Marquette Law School Legal Studies Paper No. 18-14

23 Pages Posted: 8 Mar 2018 Last revised: 10 Oct 2018

See all articles by Paul M. Secunda

Paul M. Secunda

affiliation not provided to SSRN

Date Written: October 8, 2018

Abstract

For nearly seventy years, the National Labor Relations Board (NLRB or "Board") and various courts have interpreted the National Labor Relations Act (NLRA or "Act") as permitting employers to give captive audience meetings during labor organizational campaigns in the private-sector. Employees, in the midst of deciding whether to join a union, must attend such meetings where "labor relations consultants" usually dictate management's views about the evils of unionism. These meeting occur during working hours, when management is best situated to shackle employees through the exertion of its economic authority and to play on fears of job loss if employees vote in favor of unionization. During these meetings, employees are not permitted to question the employer representative and employers are not obligated to provide the union access to the workplace to present opposing views. While in a formal sense employees are free to leave these meetings, they do so in reality at the peril of losing their jobs.
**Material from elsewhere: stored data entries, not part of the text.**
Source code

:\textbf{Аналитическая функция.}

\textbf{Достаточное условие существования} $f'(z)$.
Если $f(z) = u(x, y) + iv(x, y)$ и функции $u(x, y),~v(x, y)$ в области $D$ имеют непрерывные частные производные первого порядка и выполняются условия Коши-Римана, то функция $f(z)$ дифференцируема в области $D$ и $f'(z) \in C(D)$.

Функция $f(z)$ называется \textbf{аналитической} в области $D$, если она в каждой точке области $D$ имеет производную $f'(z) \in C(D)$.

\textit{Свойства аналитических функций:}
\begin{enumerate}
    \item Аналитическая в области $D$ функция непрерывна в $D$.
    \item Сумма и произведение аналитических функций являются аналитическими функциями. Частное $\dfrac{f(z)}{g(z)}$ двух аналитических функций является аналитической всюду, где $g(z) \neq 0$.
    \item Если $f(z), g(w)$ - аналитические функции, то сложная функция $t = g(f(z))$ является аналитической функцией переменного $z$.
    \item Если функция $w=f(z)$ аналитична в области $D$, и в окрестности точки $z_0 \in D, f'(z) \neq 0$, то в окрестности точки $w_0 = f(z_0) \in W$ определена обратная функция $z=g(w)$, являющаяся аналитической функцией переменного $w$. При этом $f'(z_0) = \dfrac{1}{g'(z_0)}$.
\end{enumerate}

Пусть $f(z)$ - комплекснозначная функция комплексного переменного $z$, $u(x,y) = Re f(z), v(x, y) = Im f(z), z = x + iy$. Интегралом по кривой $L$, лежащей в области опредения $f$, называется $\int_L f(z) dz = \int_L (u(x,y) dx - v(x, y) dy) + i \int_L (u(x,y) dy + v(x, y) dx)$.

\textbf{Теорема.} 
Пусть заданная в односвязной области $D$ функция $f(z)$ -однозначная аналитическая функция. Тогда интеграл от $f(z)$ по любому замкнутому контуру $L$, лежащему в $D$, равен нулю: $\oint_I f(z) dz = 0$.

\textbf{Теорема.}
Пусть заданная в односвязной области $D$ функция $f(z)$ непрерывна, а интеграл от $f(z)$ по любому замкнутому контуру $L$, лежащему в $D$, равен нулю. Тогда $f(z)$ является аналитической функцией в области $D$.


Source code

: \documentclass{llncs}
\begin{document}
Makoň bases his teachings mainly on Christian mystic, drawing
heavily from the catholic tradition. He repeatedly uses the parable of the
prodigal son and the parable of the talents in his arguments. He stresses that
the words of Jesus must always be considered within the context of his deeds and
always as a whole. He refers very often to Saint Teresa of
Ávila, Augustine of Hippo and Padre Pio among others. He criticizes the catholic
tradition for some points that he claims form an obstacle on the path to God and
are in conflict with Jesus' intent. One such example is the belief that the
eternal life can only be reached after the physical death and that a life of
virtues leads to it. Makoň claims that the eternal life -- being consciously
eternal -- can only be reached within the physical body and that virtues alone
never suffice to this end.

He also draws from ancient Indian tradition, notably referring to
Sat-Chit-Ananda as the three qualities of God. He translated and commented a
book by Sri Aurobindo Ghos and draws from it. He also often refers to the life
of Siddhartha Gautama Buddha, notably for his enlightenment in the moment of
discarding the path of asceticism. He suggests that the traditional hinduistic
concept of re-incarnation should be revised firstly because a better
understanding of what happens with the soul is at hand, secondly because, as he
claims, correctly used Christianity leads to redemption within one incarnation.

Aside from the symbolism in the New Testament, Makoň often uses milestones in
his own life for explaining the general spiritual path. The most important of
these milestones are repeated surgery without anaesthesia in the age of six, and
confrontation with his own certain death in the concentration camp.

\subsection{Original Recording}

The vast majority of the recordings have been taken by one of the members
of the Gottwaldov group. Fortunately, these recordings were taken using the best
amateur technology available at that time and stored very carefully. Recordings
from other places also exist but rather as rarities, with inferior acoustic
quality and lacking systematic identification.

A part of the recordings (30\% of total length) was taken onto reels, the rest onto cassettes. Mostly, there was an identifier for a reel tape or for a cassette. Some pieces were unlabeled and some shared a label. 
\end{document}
Put simply, rightfully motivated by the necessity of continued employment for basic economic survival, employees will not miss the threatening subtexts of carefully crafted message. Such messages, while free from overt statutorily prohibited threats of reprisal or promise of benefits, will nonetheless convey the detrimental effects of failing to agree with the employer's anti-union stance. Even though eventual voting on unionization will be completed by secret ballot, most employees by that point seem to lose all interest in supporting a cause that will surely draw their employer's ire. Thus, the central argument of this Chapter is that captive audience meetings are not about employer speech rights at all, but rather amount to coercive conduct against employees in derogation of employees' right to self-organization under the NLRA. Of course, employers are free to express or discuss anti-union views with their employees. However, doing so through the mechanism of forced listening, implied coercion, and fear is conduct that should be regulated under the NLRA. Utilizing the conduct/speech distinction in labor picketing law and sexual harassment law, this Chapter will establish the similar conduct-like nature of captive audience meetings and contend that the Board should make employer captive audience meetings a per se violation of Section 8(a)(1) of the NLRA, as it is conduct that directly interferes with, restrains and/or intimidates employees in Section 7 organizational rights to decide whether they wish to join a union.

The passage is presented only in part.